I also think that if you do things too cheap you risk getting the reputation of a guy that buys cheap product and equipment and just slaps the ink on, no matter how good of a quality product you really make.

Okay, enough rambling. Am I making $2000(In my pocket cash) a month yet? The answer is No. But, I'm closing in quickly. And my customer list is growing. And once I get all the equipment I want/need and get my garage built for that equipment. I'll be happy and putting that cash in my pocket.


----------



## Moo Spot Prints

jshade said:


> I was wondering if theres anybody out here with t-shirt sites makeing about two-grand a month.


We're pulling in just under $1k/mo right now, basically in our spare time. No steady online sales yet, but we haven't finished the site or promoted it much. Basically we're selling out of the back of the car and via word of mouth. We've done anywhere from $2k-$6k at events but we only do a few of those a year. 

We've been doing a lot of custom work lately. That sucks up a lot of time and isn't as profitable as selling preprinted shirts, but it's doing a lot to get the word out.

$2k a month is totally doable if you have good designs to a receptive audience.


----------



## Moo Spot Prints

One caveat I forgot to mention:
*
Startup Costs.*

I don't know what you're planning on doing, but the costs involved can be substantial, especially if you don't have a lot of dough. Figure on at least 4-5k for a basic setup. 

Sure, you can get a used press for $500 or so, but there are a lot of little things that you don't think about: paper, ink, toner (if you're doing home transfers), shirts, plastisol transfers, vinyl cutter and vinyl, scissors, teflon sheets/pillows/covers, storage containers, binders, folders, test shirts, tables... that doesn't even cover the stuff you'll need if you'll be screening everything.

Not trying to scare you, just letting you know.


----------



## BurnTees

knight7th said:


> When I was on eBay, I did $5-10k gross.
> 
> My own site does $11k gross
> 
> Cafepress alone does $600 gross.
> 
> The key there are costs. I really only net 10% of that after all expenses, especially cafepress being the highest charging production. My bulk-ordered outsourced shirts are the second cheapest and my in-house are the cheapest, but time was just too valueable.
> 
> I agree with the other posts here, plan to succeed and you will. Have no plan, and you will plan to fail.

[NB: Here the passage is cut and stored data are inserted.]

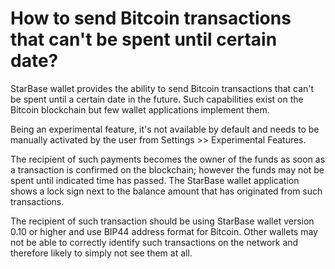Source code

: # How to send Bitcoin transactions that can't be spent until certain date?

StarBase wallet provides the ability to send Bitcoin transactions that can't be spent until a certain date in the future. Such capabilities exist on the Bitcoin blockchain but few wallet applications implement them.

Being an experimental feature, it's not available by default and needs to be manually activated by the user from Settings >> Experimental Features.

The recipient of such payments becomes the owner of the funds as soon as a transaction is confirmed on the blockchain; however the funds may not be spent until indicated time has passed. The StarBase wallet application shows a lock sign next to the balance amount that has originated from such transactions.

The recipient of such transaction should be using StarBase wallet version 0.10 or higher and use BIP44 address format for Bitcoin. Other wallets may not be able to correctly identify such transactions on the network and therefore likely to simply not see them at all.
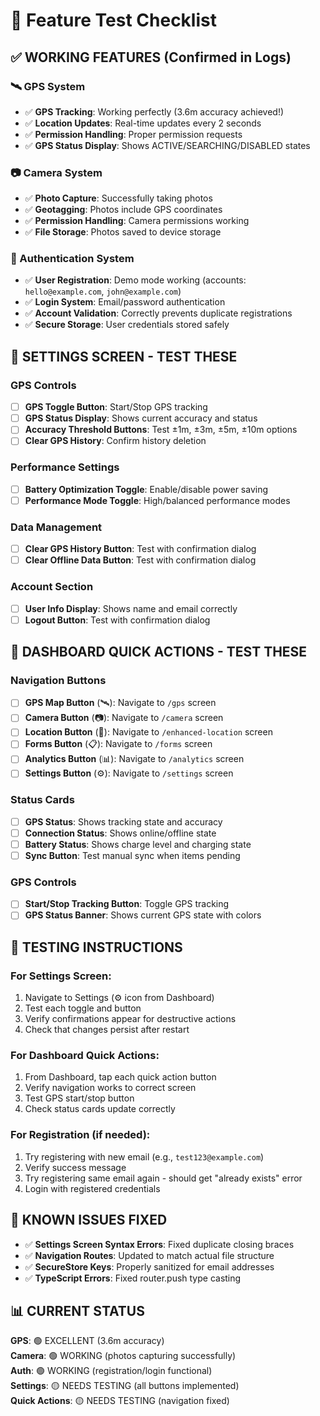 # 🧪 Feature Test Checklist

## ✅ WORKING FEATURES (Confirmed in Logs)

### 🛰️ GPS System
- ✅ **GPS Tracking**: Working perfectly (3.6m accuracy achieved!)
- ✅ **Location Updates**: Real-time updates every 2 seconds
- ✅ **Permission Handling**: Proper permission requests
- ✅ **GPS Status Display**: Shows ACTIVE/SEARCHING/DISABLED states

### 📷 Camera System  
- ✅ **Photo Capture**: Successfully taking photos
- ✅ **Geotagging**: Photos include GPS coordinates
- ✅ **Permission Handling**: Camera permissions working
- ✅ **File Storage**: Photos saved to device storage

### 🔐 Authentication System
- ✅ **User Registration**: Demo mode working (accounts: `hello@example.com`, `john@example.com`)
- ✅ **Login System**: Email/password authentication
- ✅ **Account Validation**: Correctly prevents duplicate registrations
- ✅ **Secure Storage**: User credentials stored safely

## 🔧 SETTINGS SCREEN - TEST THESE

### GPS Controls
- [ ] **GPS Toggle Button**: Start/Stop GPS tracking
- [ ] **GPS Status Display**: Shows current accuracy and status
- [ ] **Accuracy Threshold Buttons**: Test ±1m, ±3m, ±5m, ±10m options
- [ ] **Clear GPS History**: Confirm history deletion

### Performance Settings
- [ ] **Battery Optimization Toggle**: Enable/disable power saving
- [ ] **Performance Mode Toggle**: High/balanced performance modes

### Data Management
- [ ] **Clear GPS History Button**: Test with confirmation dialog
- [ ] **Clear Offline Data Button**: Test with confirmation dialog

### Account Section
- [ ] **User Info Display**: Shows name and email correctly
- [ ] **Logout Button**: Test with confirmation dialog

## 🚀 DASHBOARD QUICK ACTIONS - TEST THESE

### Navigation Buttons
- [ ] **GPS Map Button** (🛰️): Navigate to `/gps` screen
- [ ] **Camera Button** (📷): Navigate to `/camera` screen  
- [ ] **Location Button** (📍): Navigate to `/enhanced-location` screen
- [ ] **Forms Button** (📋): Navigate to `/forms` screen
- [ ] **Analytics Button** (📊): Navigate to `/analytics` screen
- [ ] **Settings Button** (⚙️): Navigate to `/settings` screen

### Status Cards
- [ ] **GPS Status**: Shows tracking state and accuracy
- [ ] **Connection Status**: Shows online/offline state
- [ ] **Battery Status**: Shows charge level and charging state
- [ ] **Sync Button**: Test manual sync when items pending

### GPS Controls
- [ ] **Start/Stop Tracking Button**: Toggle GPS tracking
- [ ] **GPS Status Banner**: Shows current GPS state with colors

## 🎯 TESTING INSTRUCTIONS

### For Settings Screen:
1. Navigate to Settings (⚙️ icon from Dashboard)
2. Test each toggle and button
3. Verify confirmations appear for destructive actions
4. Check that changes persist after restart

### For Dashboard Quick Actions:
1. From Dashboard, tap each quick action button
2. Verify navigation works to correct screen
3. Test GPS start/stop button
4. Check status cards update correctly

### For Registration (if needed):
1. Try registering with new email (e.g., `test123@example.com`)
2. Verify success message
3. Try registering same email again - should get "already exists" error
4. Login with registered credentials

## 🐛 KNOWN ISSUES FIXED
- ✅ **Settings Screen Syntax Errors**: Fixed duplicate closing braces
- ✅ **Navigation Routes**: Updated to match actual file structure
- ✅ **SecureStore Keys**: Properly sanitized for email addresses
- ✅ **TypeScript Errors**: Fixed router.push type casting

## 📊 CURRENT STATUS
**GPS**: 🟢 EXCELLENT (3.6m accuracy)  
**Camera**: 🟢 WORKING (photos capturing successfully)  
**Auth**: 🟢 WORKING (registration/login functional)  
**Settings**: 🟡 NEEDS TESTING (all buttons implemented)  
**Quick Actions**: 🟡 NEEDS TESTING (navigation fixed) 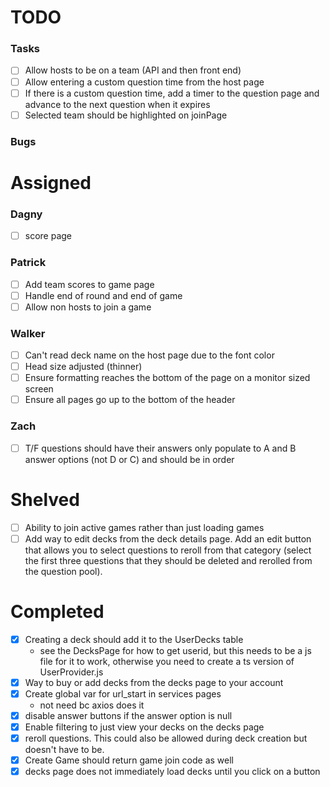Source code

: 
# TODO
### Tasks
- [ ] Allow hosts to be on a team (API and then front end)
- [ ] Allow entering a custom question time from the host page
- [ ] If there is a custom question time, add a timer to the question page and advance to the next question when it expires
- [ ] Selected team should be highlighted on joinPage

### Bugs

# Assigned

### Dagny
- [ ] score page

### Patrick
- [ ] Add team scores to game page
- [ ] Handle end of round and end of game
- [ ] Allow non hosts to join a game

### Walker
- [ ] Can't read deck name on the host page due to the font color
- [ ] Head size adjusted (thinner)
- [ ] Ensure formatting reaches the bottom of the page on a monitor sized screen
- [ ] Ensure all pages go up to the bottom of the header

### Zach
- [ ] T/F questions should have their answers only populate to A and B answer options (not D or C) and should be in order



# Shelved
- [ ] Ability to join active games rather than just loading games
- [ ] Add way to edit decks from the deck details page. Add an edit button that allows you to select questions to reroll from that category (select the first three questions that they should be deleted and rerolled from the question pool).

# Completed
- [x] Creating a deck should add it to the UserDecks table
    - see the DecksPage for how to get userid, but this needs to be a js file for it to work, otherwise you need to create a ts version of UserProvider.js
 - [x] Way to buy or add decks from the decks page to your account
 - [x] Create global var for url_start in services pages
    - not need bc axios does it
- [x] disable answer buttons if the answer option is null
- [x] Enable filtering to just view your decks on the decks page
- [x] reroll questions. This could also be allowed during deck creation but doesn't have to be. 
- [x] Create Game should return game join code as well
- [x] decks page does not immediately load decks until you click on a button
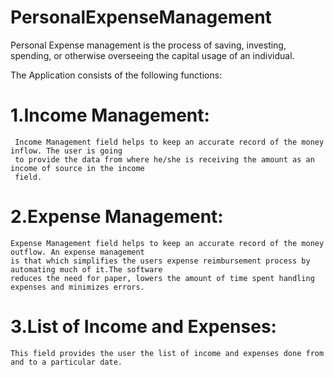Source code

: # PersonalExpenseManagement
Personal Expense management is the process of  saving, investing, spending, or otherwise overseeing the capital usage of an individual.

The Application consists of the following functions:

# 1.Income Management:
	 Income Management field helps to keep an accurate record of the money inflow. The user is going 
	 to provide the data from where he/she is receiving the amount as an income of source in the income
	 field.
   
# 2.Expense Management:
	Expense Management field helps to keep an accurate record of the money outflow. An expense management
	is that which simplifies the users expense reimbursement process by automating much of it.The software
	reduces the need for paper, lowers the amount of time spent handling expenses and minimizes errors.
  
# 3.List of Income and Expenses:
	This field provides the user the list of income and expenses done from and to a particular date.
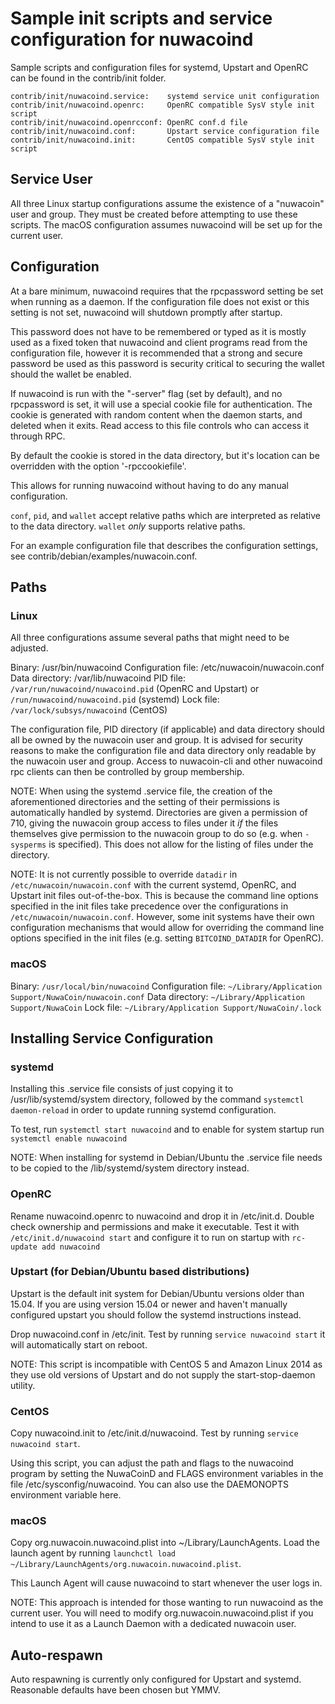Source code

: Sample init scripts and service configuration for nuwacoind
==========================================================

Sample scripts and configuration files for systemd, Upstart and OpenRC
can be found in the contrib/init folder.

    contrib/init/nuwacoind.service:    systemd service unit configuration
    contrib/init/nuwacoind.openrc:     OpenRC compatible SysV style init script
    contrib/init/nuwacoind.openrcconf: OpenRC conf.d file
    contrib/init/nuwacoind.conf:       Upstart service configuration file
    contrib/init/nuwacoind.init:       CentOS compatible SysV style init script

Service User
---------------------------------

All three Linux startup configurations assume the existence of a "nuwacoin" user
and group.  They must be created before attempting to use these scripts.
The macOS configuration assumes nuwacoind will be set up for the current user.

Configuration
---------------------------------

At a bare minimum, nuwacoind requires that the rpcpassword setting be set
when running as a daemon.  If the configuration file does not exist or this
setting is not set, nuwacoind will shutdown promptly after startup.

This password does not have to be remembered or typed as it is mostly used
as a fixed token that nuwacoind and client programs read from the configuration
file, however it is recommended that a strong and secure password be used
as this password is security critical to securing the wallet should the
wallet be enabled.

If nuwacoind is run with the "-server" flag (set by default), and no rpcpassword is set,
it will use a special cookie file for authentication. The cookie is generated with random
content when the daemon starts, and deleted when it exits. Read access to this file
controls who can access it through RPC.

By default the cookie is stored in the data directory, but it's location can be overridden
with the option '-rpccookiefile'.

This allows for running nuwacoind without having to do any manual configuration.

`conf`, `pid`, and `wallet` accept relative paths which are interpreted as
relative to the data directory. `wallet` *only* supports relative paths.

For an example configuration file that describes the configuration settings,
see contrib/debian/examples/nuwacoin.conf.

Paths
---------------------------------

### Linux

All three configurations assume several paths that might need to be adjusted.

Binary:              /usr/bin/nuwacoind
Configuration file:  /etc/nuwacoin/nuwacoin.conf
Data directory:      /var/lib/nuwacoind
PID file:            `/var/run/nuwacoind/nuwacoind.pid` (OpenRC and Upstart) or `/run/nuwacoind/nuwacoind.pid` (systemd)
Lock file:           `/var/lock/subsys/nuwacoind` (CentOS)

The configuration file, PID directory (if applicable) and data directory
should all be owned by the nuwacoin user and group.  It is advised for security
reasons to make the configuration file and data directory only readable by the
nuwacoin user and group.  Access to nuwacoin-cli and other nuwacoind rpc clients
can then be controlled by group membership.

NOTE: When using the systemd .service file, the creation of the aforementioned
directories and the setting of their permissions is automatically handled by
systemd. Directories are given a permission of 710, giving the nuwacoin group
access to files under it _if_ the files themselves give permission to the
nuwacoin group to do so (e.g. when `-sysperms` is specified). This does not allow
for the listing of files under the directory.

NOTE: It is not currently possible to override `datadir` in
`/etc/nuwacoin/nuwacoin.conf` with the current systemd, OpenRC, and Upstart init
files out-of-the-box. This is because the command line options specified in the
init files take precedence over the configurations in
`/etc/nuwacoin/nuwacoin.conf`. However, some init systems have their own
configuration mechanisms that would allow for overriding the command line
options specified in the init files (e.g. setting `BITCOIND_DATADIR` for
OpenRC).

### macOS

Binary:              `/usr/local/bin/nuwacoind`
Configuration file:  `~/Library/Application Support/NuwaCoin/nuwacoin.conf`
Data directory:      `~/Library/Application Support/NuwaCoin`
Lock file:           `~/Library/Application Support/NuwaCoin/.lock`

Installing Service Configuration
-----------------------------------

### systemd

Installing this .service file consists of just copying it to
/usr/lib/systemd/system directory, followed by the command
`systemctl daemon-reload` in order to update running systemd configuration.

To test, run `systemctl start nuwacoind` and to enable for system startup run
`systemctl enable nuwacoind`

NOTE: When installing for systemd in Debian/Ubuntu the .service file needs to be copied to the /lib/systemd/system directory instead.

### OpenRC

Rename nuwacoind.openrc to nuwacoind and drop it in /etc/init.d.  Double
check ownership and permissions and make it executable.  Test it with
`/etc/init.d/nuwacoind start` and configure it to run on startup with
`rc-update add nuwacoind`

### Upstart (for Debian/Ubuntu based distributions)

Upstart is the default init system for Debian/Ubuntu versions older than 15.04. If you are using version 15.04 or newer and haven't manually configured upstart you should follow the systemd instructions instead.

Drop nuwacoind.conf in /etc/init.  Test by running `service nuwacoind start`
it will automatically start on reboot.

NOTE: This script is incompatible with CentOS 5 and Amazon Linux 2014 as they
use old versions of Upstart and do not supply the start-stop-daemon utility.

### CentOS

Copy nuwacoind.init to /etc/init.d/nuwacoind. Test by running `service nuwacoind start`.

Using this script, you can adjust the path and flags to the nuwacoind program by
setting the NuwaCoinD and FLAGS environment variables in the file
/etc/sysconfig/nuwacoind. You can also use the DAEMONOPTS environment variable here.

### macOS

Copy org.nuwacoin.nuwacoind.plist into ~/Library/LaunchAgents. Load the launch agent by
running `launchctl load ~/Library/LaunchAgents/org.nuwacoin.nuwacoind.plist`.

This Launch Agent will cause nuwacoind to start whenever the user logs in.

NOTE: This approach is intended for those wanting to run nuwacoind as the current user.
You will need to modify org.nuwacoin.nuwacoind.plist if you intend to use it as a
Launch Daemon with a dedicated nuwacoin user.

Auto-respawn
-----------------------------------

Auto respawning is currently only configured for Upstart and systemd.
Reasonable defaults have been chosen but YMMV.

what do you use besides cafepress? you print yourself or use a printer?


----------



## lgiglio1

Were you selling your own designs or generic stuff?


----------



## LujosDeVitrina

hey did u ever reach your goal? 2000 monthly?


----------



## dennishegstad

making 2,000 a month isn't hard at all. Right now my clothing line's website is doing over 2,500 a month and we're not even 8 months old. www.revertfashion.com


----------



## jshade

(The Poster)
Wow this post is years old now. So someone asked me if i ever hit the $2000 a month mark. And the answer is no. When I first made this post I was just about to start my first year of college and now im halfway threw junior year now. I ran into many problems when i finally started up. First the shirts were made the wrong way (my fault).Then the shirts that I had screen printed ended up being too dark, but I did end up selling some at a small rock n roll store. keep in mind that iv been in college the whole time (poor as hell). And when you try to screen-print your shirts (for $530) and it doesn’t work it kinda crushes you (but no excuses). Also I began to have some addictions with smoking (just cigs) and other problems that have held me back. But for now im getting my money together to try and use all the new art skills i have now to start an awesome T-shirt line. Overall I don’t have any excuses for why I haven’t "made it" yet. Iv made ALOT of mistakes but I still want to do this! Over this time, iv found out WAY more about business in general and realize that I wasn’t ready back then anyway. I even met Johnny Cupcakes last year (in Chicago) and I was feeling very depressed about the mistakes iv made. I asked him to sign my Entrepreneur magazine and said to him "im very interested in getting into this business" and he shook his head while looking down at my magazine and with a smile he said "if u can do it with cupcakes, you can do it with anything." Then we proceeded to take some fun and goofy pictures together.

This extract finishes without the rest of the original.